Plant Health


The Pacific’s fragile ecosystem is constantly at risk from invasive species, pests and diseases. It is therefore vital that sustainable and appropriate management practices are developed and utilized to ensure   sustained productive use of the land. Plant Health aims to promote these practices by utilizing its three main units, entomology, pathology and weeds in undertaking regular surveys of pests and diseases, providing information, creating awareness among farmers,  updating information databases and assisting in eradication activities. 
 

About Plant Health
Tuesday, 23 February 2010 15:19
The Plant Health Team comprises of three sections, entomology, pathology and weeds. Together, the team aims to contribute to LRD’s objective of Integrated and sustainable agricultural and forestry resource management and development. This is achieved through developing and promoting sustainable and appropriate forest, agriculture and land use practices. The team also contributes to LRD’s objective of improved biosecurity and increased trade in agriculture and forestry products by strengthening and providing information on national capacity to comply with international and other relevant standards and develop and promote sustainable and viable post-harvest technologies.

Output 2.2: Sustainable and appropriate forest, agriculture and land use management practices developed and promoted

Sustainable management practices need to be developed to achieve results. These are often effectively promoted by getting farmers to actively participate in farm research and demonstration. Pest management is a critical element in sustainable forestry and agriculture. The fragile nature of PICTs and the desire of many to do organic agriculture indicate a critical need for environmentally friendly options including IPM, biological control and cultural control methods. Where there are no other options, the Plant Health team works with stakeholders to choose pesticides that are least harmful to the environment and humans or to minimize use of other pesticides.Recent examples of pest management strategies developed with stakeholders:
  • Biological control using a small weevil of water hyacinth in Vanuatu, a weed strangling the waterways.
  • Control of yam anthracnose (Glomerella cingulata/Colletotrichum gloeosporioides) through use of a plant resistance activator, compost tea (phylloplane biocontrol) and other new fungicides.
  • Development of cultural control methods for kava dieback that farmers will use. Use of modern biotechnology allowed Plant Health and Fiji government scientists to identify localised distribution of the virus in the kava plants which led to the development of selective rogueing techniques.
  • Biological control of mile-a-minute weed (Mikania micrantha) in Fiji and Papua New Guinea
Use of Plant Derived Pesticides (PDPs) for farmers with limited access to alternatives (e.g. financially or geographically).

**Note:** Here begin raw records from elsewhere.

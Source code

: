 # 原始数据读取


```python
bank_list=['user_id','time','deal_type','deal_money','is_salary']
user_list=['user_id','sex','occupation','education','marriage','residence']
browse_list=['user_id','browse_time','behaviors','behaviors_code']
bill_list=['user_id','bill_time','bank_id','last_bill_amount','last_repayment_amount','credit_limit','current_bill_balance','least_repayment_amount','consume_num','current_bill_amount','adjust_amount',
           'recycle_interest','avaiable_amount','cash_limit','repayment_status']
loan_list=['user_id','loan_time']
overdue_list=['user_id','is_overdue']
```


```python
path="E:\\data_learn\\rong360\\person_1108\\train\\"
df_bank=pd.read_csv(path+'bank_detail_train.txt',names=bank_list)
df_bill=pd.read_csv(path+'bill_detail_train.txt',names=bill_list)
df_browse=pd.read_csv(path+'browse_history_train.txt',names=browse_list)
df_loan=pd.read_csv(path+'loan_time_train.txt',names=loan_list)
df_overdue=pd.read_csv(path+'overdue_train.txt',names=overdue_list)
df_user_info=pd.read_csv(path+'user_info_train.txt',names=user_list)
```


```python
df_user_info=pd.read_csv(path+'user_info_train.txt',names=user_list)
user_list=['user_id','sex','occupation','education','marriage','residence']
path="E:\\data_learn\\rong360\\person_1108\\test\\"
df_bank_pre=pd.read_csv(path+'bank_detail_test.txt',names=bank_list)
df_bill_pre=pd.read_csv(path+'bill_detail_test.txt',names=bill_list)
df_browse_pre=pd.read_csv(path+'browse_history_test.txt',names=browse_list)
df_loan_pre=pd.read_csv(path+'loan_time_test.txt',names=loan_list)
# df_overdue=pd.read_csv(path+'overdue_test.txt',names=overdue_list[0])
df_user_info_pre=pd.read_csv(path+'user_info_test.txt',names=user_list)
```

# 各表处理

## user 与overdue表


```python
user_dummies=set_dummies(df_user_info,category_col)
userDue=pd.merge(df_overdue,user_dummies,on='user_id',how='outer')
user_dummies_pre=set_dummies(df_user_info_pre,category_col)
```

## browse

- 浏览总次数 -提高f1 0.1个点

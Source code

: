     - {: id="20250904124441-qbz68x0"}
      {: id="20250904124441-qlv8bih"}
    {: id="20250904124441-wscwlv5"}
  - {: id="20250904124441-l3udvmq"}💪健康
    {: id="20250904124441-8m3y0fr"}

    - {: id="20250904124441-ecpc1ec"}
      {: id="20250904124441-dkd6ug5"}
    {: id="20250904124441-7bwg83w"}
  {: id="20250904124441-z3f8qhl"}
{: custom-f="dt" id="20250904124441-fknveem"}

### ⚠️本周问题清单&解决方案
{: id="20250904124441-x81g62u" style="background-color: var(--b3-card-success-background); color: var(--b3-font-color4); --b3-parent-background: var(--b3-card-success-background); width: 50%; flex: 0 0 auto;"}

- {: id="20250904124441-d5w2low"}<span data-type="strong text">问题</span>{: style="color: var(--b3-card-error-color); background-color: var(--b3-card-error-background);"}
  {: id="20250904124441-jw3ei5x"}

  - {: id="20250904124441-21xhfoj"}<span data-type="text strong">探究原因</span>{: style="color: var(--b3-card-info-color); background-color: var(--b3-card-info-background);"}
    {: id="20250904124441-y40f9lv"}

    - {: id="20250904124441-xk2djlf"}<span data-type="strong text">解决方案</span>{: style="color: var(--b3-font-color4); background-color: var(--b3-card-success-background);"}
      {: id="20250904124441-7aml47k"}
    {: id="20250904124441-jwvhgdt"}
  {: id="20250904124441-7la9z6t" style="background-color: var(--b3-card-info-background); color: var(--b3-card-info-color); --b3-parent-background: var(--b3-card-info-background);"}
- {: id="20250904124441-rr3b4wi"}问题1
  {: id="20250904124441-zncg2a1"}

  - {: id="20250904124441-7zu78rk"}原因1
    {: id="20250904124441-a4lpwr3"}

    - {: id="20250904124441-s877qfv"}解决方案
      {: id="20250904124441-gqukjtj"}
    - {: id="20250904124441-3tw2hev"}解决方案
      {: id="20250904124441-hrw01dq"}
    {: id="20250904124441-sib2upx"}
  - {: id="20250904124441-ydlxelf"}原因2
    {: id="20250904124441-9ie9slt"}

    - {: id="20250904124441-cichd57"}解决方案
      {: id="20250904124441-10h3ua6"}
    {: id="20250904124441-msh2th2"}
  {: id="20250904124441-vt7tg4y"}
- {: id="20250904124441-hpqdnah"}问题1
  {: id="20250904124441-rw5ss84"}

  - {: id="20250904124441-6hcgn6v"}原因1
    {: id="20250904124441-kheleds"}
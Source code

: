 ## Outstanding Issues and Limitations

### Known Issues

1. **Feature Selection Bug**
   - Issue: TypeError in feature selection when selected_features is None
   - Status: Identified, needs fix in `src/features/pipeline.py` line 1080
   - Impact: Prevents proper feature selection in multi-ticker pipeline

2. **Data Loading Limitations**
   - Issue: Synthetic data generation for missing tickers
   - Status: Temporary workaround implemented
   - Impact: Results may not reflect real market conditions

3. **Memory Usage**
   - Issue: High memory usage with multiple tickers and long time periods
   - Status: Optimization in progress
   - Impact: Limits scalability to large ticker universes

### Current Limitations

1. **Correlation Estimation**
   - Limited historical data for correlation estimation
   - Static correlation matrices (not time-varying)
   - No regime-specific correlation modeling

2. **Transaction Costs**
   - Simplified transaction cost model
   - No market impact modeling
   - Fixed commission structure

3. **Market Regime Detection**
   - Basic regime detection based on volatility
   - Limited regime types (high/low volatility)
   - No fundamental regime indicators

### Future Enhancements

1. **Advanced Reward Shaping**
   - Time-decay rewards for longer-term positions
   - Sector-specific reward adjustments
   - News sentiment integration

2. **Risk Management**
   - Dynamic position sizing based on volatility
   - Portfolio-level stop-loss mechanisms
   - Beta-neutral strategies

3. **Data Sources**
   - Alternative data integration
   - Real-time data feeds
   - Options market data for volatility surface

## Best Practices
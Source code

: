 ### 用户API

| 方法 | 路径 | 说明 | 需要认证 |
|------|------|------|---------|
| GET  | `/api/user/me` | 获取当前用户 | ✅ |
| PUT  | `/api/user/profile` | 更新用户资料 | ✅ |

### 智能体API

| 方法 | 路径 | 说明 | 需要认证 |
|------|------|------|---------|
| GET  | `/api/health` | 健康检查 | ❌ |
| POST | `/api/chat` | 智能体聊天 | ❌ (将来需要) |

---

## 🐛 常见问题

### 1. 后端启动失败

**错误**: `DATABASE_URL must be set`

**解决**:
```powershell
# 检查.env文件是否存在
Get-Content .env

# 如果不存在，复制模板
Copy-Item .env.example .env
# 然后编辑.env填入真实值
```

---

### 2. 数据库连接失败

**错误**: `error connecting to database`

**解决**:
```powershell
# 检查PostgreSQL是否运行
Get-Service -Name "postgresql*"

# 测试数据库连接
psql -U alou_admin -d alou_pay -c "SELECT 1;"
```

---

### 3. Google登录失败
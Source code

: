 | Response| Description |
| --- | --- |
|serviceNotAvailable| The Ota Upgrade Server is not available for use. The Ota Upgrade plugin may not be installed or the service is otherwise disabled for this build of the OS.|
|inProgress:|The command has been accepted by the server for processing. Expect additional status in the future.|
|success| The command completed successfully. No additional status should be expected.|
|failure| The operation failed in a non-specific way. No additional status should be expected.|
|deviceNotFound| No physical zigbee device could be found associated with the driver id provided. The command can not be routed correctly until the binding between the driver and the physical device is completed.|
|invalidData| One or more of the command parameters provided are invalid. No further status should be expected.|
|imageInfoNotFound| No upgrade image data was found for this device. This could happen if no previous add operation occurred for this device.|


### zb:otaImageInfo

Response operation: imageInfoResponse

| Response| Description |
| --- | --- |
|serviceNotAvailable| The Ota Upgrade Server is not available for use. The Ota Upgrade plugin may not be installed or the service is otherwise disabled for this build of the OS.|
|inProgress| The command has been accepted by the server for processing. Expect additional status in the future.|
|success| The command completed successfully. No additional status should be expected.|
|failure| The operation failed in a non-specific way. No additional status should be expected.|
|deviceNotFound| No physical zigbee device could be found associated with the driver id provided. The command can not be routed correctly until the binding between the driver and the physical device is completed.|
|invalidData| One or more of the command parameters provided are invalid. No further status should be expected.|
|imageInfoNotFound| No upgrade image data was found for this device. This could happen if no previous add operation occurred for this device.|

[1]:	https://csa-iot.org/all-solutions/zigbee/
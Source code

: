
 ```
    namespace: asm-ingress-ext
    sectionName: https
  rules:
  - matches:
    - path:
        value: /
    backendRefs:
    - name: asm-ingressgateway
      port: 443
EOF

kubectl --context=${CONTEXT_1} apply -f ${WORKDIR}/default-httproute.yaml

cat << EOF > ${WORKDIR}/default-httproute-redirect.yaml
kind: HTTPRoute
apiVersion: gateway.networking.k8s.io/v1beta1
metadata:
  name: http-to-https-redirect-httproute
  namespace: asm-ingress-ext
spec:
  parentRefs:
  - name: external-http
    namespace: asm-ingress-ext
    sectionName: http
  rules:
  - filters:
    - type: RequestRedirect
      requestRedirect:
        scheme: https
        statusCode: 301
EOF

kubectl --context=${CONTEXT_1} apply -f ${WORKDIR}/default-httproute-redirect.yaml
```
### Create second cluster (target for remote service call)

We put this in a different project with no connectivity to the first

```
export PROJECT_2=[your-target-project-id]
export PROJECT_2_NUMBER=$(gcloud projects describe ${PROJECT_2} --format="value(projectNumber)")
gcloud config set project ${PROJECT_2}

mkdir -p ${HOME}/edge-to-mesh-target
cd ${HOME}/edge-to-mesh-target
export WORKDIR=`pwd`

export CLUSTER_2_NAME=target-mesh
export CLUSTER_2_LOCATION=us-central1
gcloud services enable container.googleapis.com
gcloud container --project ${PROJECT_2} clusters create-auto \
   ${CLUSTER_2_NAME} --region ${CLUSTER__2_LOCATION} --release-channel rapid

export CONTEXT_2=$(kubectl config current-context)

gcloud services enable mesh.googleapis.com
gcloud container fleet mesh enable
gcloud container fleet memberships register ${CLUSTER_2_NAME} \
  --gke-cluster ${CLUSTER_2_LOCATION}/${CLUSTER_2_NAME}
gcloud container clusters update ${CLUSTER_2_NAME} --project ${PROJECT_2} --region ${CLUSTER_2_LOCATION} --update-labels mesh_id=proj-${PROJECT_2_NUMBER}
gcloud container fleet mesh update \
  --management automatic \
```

Output 2.4: Invasive species, pests, and disease problems identified and addressed, and capacity to respond at national and regional levels supported

It is important to manage pests, diseases and other invasive species in order to maintain food security and protect our fragile ecosystems for the benefit of our current and future resource users. The Plant Health team provides technical support to PICTs for the development of national contingency plans for specific pests based on the national Emergency Response Plans. In the event of an incursion of a pest into a country, the Plant Health group provides technical expertise and assists in assessing the potential for eradication or, in the event that the pest is established, develops options for management with the stakeholders. Member countries are assisted to undertake regular surveys of plant pests and animal diseases, these are updated in the PICTS Information Database such as the Pacific Pest List Database(PPLD). Some recent incursions in which the PH team provided this support was in an eradication of papaya ringspot virus in the Cook Islands and a delimiting survey and subsequent public awareness for citrus Huanglongbing (greening) disease after it crossed the border into Papua New Guinea. Various weed eradications including African Tulip (Spathodea campanulata) in Palau, Yap and Chuuk are ongoing.
Training and development of training materials are also undertaken by the Plant Health team to strengthen plant protection capacity in the region.

Output 3.1: National capacity to comply with international and other relevant standards strengthened

To facilitate trade in agricultural and forestry products, PICTs must meet a variety of international sanitary and phytosanitary (SPS) and food safety standards. The Plant Health team helps provide information and advice to countries to implement in the practical fulfillment of international obligations. A few examples of this support include providing information on choices for organic pest management that will not breach organic standards, mentoring in how to conduct delimiting surveys, and plant virus indexing for safe movement of plant genetic resources.

Output 3.3: Sustainable and viable post-harvest technologies developed and promoted

Post-harvest handling and value-adding methods are important to meeting the quality requirements of the market and the quarantine requirements of importing countries. PICTS are continuously supported to develop post harvest technologies in order to contribute to post-harvest quality. A participatory activity investigating the steps in the commodity pathway from improving health of papaya plants and the soil they are grown in through to handling and postharvest treatments had started in the Cook Islands.

Output 3.4: Improved information available on plant and animal health status

A major part of the work of the Plant Health team is supporting countries in plant pest diagnosis and national plant pest surveys. This is a service provided to PICTs and is on-going. The PPLD and PAHIS provide information on plant and animal pest status which is a precondition for trading in agricultural and forestry products.